Give the number of lines in this listing that contain "grammaire", with no other words.

══════════

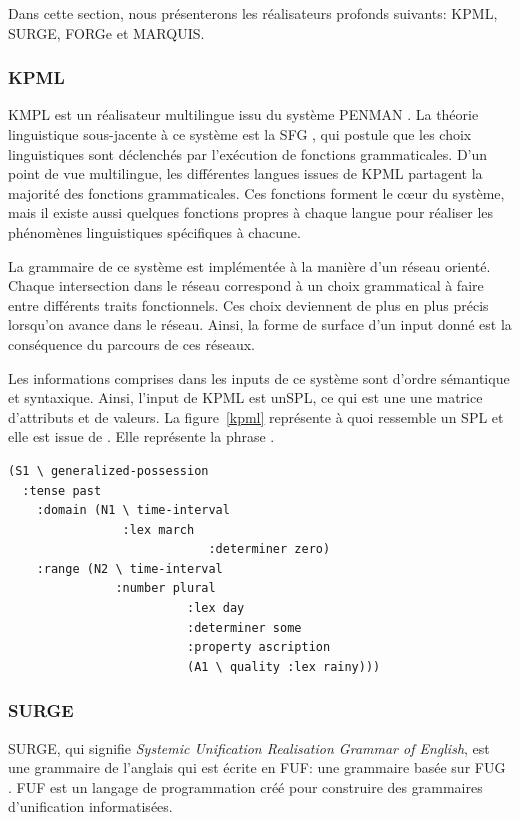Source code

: Dans cette section, nous présenterons les réalisateurs profonds suivants: KPML, SURGE, FORGe et MARQUIS.

\subsubsection{KPML}
KMPL \citep{BatemanEnablingTechnologyMultilingual1997} est un réalisateur multilingue issu du système PENMAN \citep{PenmanOverview}. La théorie linguistique sous-jacente à ce système est la \ac{SFG} \citep{MatthiessenSystemicfunctionalgrammar1997}, qui postule que les choix linguistiques sont déclenchés par l'exécution de fonctions grammaticales. D'un point de vue multilingue, les différentes langues issues de KPML partagent la majorité des fonctions grammaticales. Ces fonctions forment le c\oe{}ur du système, mais il existe aussi quelques fonctions propres à chaque langue pour réaliser les phénomènes linguistiques spécifiques à chacune.

La grammaire de ce système est implémentée à la manière d'un réseau orienté. Chaque intersection dans le réseau correspond à un choix grammatical à faire entre différents traits fonctionnels. Ces choix deviennent de plus en plus précis lorsqu'on avance dans le réseau. Ainsi, la forme de surface d'un input donné est la conséquence du parcours de ces réseaux.

Les informations comprises dans les inputs de ce système sont d'ordre sémantique et syntaxique. Ainsi, l'input de KPML est un\ac{SPL}, ce qui est une une matrice d'attributs et de valeurs. La figure~\ref{kpml} représente à quoi ressemble un \ac{SPL} et elle est issue de \cite{ReiterBuildingNaturalLanguage2000}. Elle représente la phrase .

\begin{lstlisting}[language=Xml, caption=SPL: input de KPML, label=kpml]
(S1 \ generalized-possession
  :tense past 
	:domain (N1 \ time-interval
	            :lex march
							:determiner zero)
	:range (N2 \ time-interval
	           :number plural
						 :lex day
						 :determiner some
						 :property ascription
						 (A1 \ quality :lex rainy)))
\end{lstlisting}

\subsubsection{SURGE}
SURGE, qui signifie \emph{Systemic Unification Realisation Grammar of English}, est une grammaire de l'anglais \citep{Elhadad98surge:a} qui est écrite en \ac{FUF}: une grammaire basée sur \acf{FUG} \citep{KayFunctionalUnificationGrammar1984}. \ac{FUF} est un langage de programmation créé pour construire des grammaires d'unification informatisées.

══════════

→ **Output of the task**: 2